Ao ler no Jornal Económico que o secretário de Estado dos Assuntos Fiscais disse que em 2017 o setor financeiro pagou mais de 2000 milhões de euros de impostos ia caindo de cu, o milagre é tão grande que aos três pastorinhos terei de acrescentar os cinco presidentes dos grandes bancos, os tais que decidem a nossa vida e têm a alcunha de DDTs. Perante tal milagre terei de me reconverter e sempre que passar à porta de um dos nossos sacrossantos bancos terei de me ajoelhar como se estivesse perante a altar de Fátima e benzer-me, pedindo ao banqueiro da paróquia a sua bênção e perdão por todos os meus pecados de difamação da sua pessoa.
Só pode ser milagre, todos pensávamos que a taxa de IRC suportada pelos bancos e seguradoras é mais pequena do que a da tasca da esquina e que uma boa parte dos benefícios em sede de IRC foram concebidos em favor das sua boas ações. Mas, afinal, estávamos enganados?
Certo dia, farto de ouvir um taberneiro de bairro queixar-se dos muitos impostos que pagava e sabendo que o pobre homem raramente emitia faturas, declarava um salário mínimo e esquecia-se dos contratos de trabalho para os empregados, questionei-o sobre quanto pagava. O homem já disse o muito que pagava, a maior parte do IVA. Tive de o esclarecer que o IVA que supostamente pagava, apenas estava a entregá-lo, já que tinha sido pago pelos clientes. Feitas as contas o pobre desgraçado entre o que pagava e o que ficava por pagar ainda tinha um saldo positivo, por conta do IVA que embolsava.

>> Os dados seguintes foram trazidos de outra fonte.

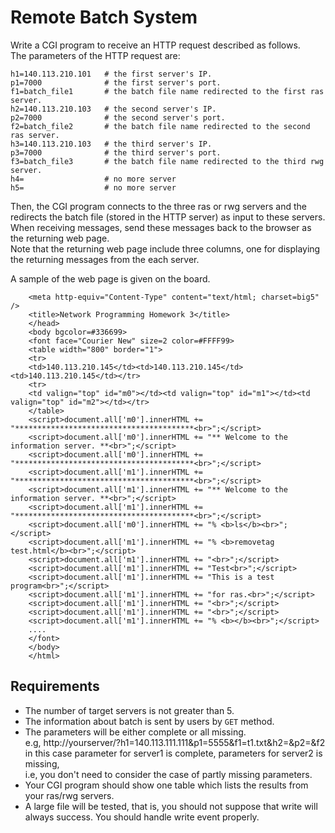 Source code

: # Remote Batch System

Write a CGI program to receive an HTTP request described as follows.<br>
The parameters of the HTTP request are:

    h1=140.113.210.101   # the first server's IP.
    p1=7000              # the first server's port.
    f1=batch_file1       # the batch file name redirected to the first ras server.
    h2=140.113.210.103   # the second server's IP.
    p2=7000              # the second server's port.
    f2=batch_file2       # the batch file name redirected to the second ras server.
    h3=140.113.210.103   # the third server's IP.
    p3=7000              # the third server's port.
    f3=batch_file3       # the batch file name redirected to the third rwg server.
    h4=                  # no more server
    h5=                  # no more server

Then, the CGI program connects to the three ras or rwg servers and the redirects the batch file (stored in the HTTP server) as input to these servers.<br>
When receiving messages, send these messages back to the browser as the returning web page.<br>
Note that the returning web page include three columns, one for displaying the returning messages from the each server.

A sample of the web page is given on the board.

        <meta http-equiv="Content-Type" content="text/html; charset=big5" />
        <title>Network Programming Homework 3</title>
        </head>
        <body bgcolor=#336699>
        <font face="Courier New" size=2 color=#FFFF99>
        <table width="800" border="1">
        <tr>
        <td>140.113.210.145</td><td>140.113.210.145</td><td>140.113.210.145</td></tr>
        <tr>
        <td valign="top" id="m0"></td><td valign="top" id="m1"></td><td valign="top" id="m2"></td></tr>
        </table>
        <script>document.all['m0'].innerHTML += "****************************************<br>";</script>
        <script>document.all['m0'].innerHTML += "** Welcome to the information server. **<br>";</script>
        <script>document.all['m0'].innerHTML += "****************************************<br>";</script>
        <script>document.all['m1'].innerHTML += "****************************************<br>";</script>
        <script>document.all['m1'].innerHTML += "** Welcome to the information server. **<br>";</script>
        <script>document.all['m1'].innerHTML += "****************************************<br>";</script>
        <script>document.all['m0'].innerHTML += "% <b>ls</b><br>";</script>
        <script>document.all['m1'].innerHTML += "% <b>removetag test.html</b><br>";</script>
        <script>document.all['m1'].innerHTML += "<br>";</script>
        <script>document.all['m1'].innerHTML += "Test<br>";</script>
        <script>document.all['m1'].innerHTML += "This is a test program<br>";</script>
        <script>document.all['m1'].innerHTML += "for ras.<br>";</script>
        <script>document.all['m1'].innerHTML += "<br>";</script>
        <script>document.all['m1'].innerHTML += "<br>";</script>
        <script>document.all['m1'].innerHTML += "% <b></b><br>";</script>
        ....
        </font>
        </body>
        </html>

## Requirements

* The number of target servers is not greater than 5.
* The information about batch is sent by users by ``GET`` method.
* The parameters will be either complete or all missing.<br>
    e.g, http://yourserver/?h1=140.113.111.111&p1=5555&f1=t1.txt&h2=&p2=&f2
    in this case parameter for server1 is complete, parameters for server2 is missing,<br> 
    i.e, you don't need to consider the case of partly missing parameters.
* Your CGI program should show one table which lists the results from your ras/rwg servers.
* A large file will be tested, that is, you should not suppose that write will always success. You should handle write event properly.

Passa-se o mesmo com os nossos generosos banqueiros, não só não pagaram nada, digamos que pagaram um corno e a ponta de outro, como ainda embolsaram muitos milhões por conta de um famigerado esquema de transferência de dinheiro dos contribuintes para os bancos designado eufemisticamente por "Créditos por impostos diferidos", que é uma forma de roubar como fazia o meu taberneiro, mas como os bancos têm bons amigos o roubo foi tornado legal. Dizer que pagam muitos impostos é como argumentar como o taberneiro do meu bairro.
É inaceitável que um secretário de Estado use argumentos destes, elogiando a banca atribuindo-lhe o pagamento de impostos que foram suportados pelos seus clientes e funcionários. Que se saiba os bancos pagam IRC e em 2017 não só não pagaram nada como ainda beneficiaram dos tais "Créditos por impostos diferidos", como secretário de Estado Adjunto e das Finanças reconheceu recentemente no Parlamento.
Segundo a lógica do secretário de Estado cidadão comum só paga o IUC e o IMI ou IRS se trabalhar com recibos verdes. Segundo o seu brilhante raciocínio são os patrões que pagam o IRS, os comerciantes que pagam o IVA e os bancos que pagam o imposto de selo.
Um dia destes ainda vamos ver o secretário de Estado a promover vídeos de magia produzidos pelo ilusionista Luís Matos para nos mostrar como cidadão comum não paga impostos e as receitas fiscais resultam dos sacrifícios das grandes redes de distribuição, das energéticas e da banca, confundindo de forma oportunista retenção com pagamento.
Alguém devia recordar ao secretário de Estado algumas:
- Que representa um governo eleito pelos portugueses e não lhe cabe a si inventar falsos argumentos em favor da imagem de generosidade contributiva do setor financeiro.
- A diferença entre pagar impostos e entregar ao Estado os impostos pagos por outros.
- Cabe ao secretário de Estado cobrar impostos e não manipular estatísticas e dizer falsidades para melhorar a imagem seja de quem for.
- Que está a faltar À verdade e ao respeito a muitos portugueses sugerindo que os impostos que eles pagaram, muitas vezes vivendo miseravelmente, foram afinal pagos pelo setor financeiro.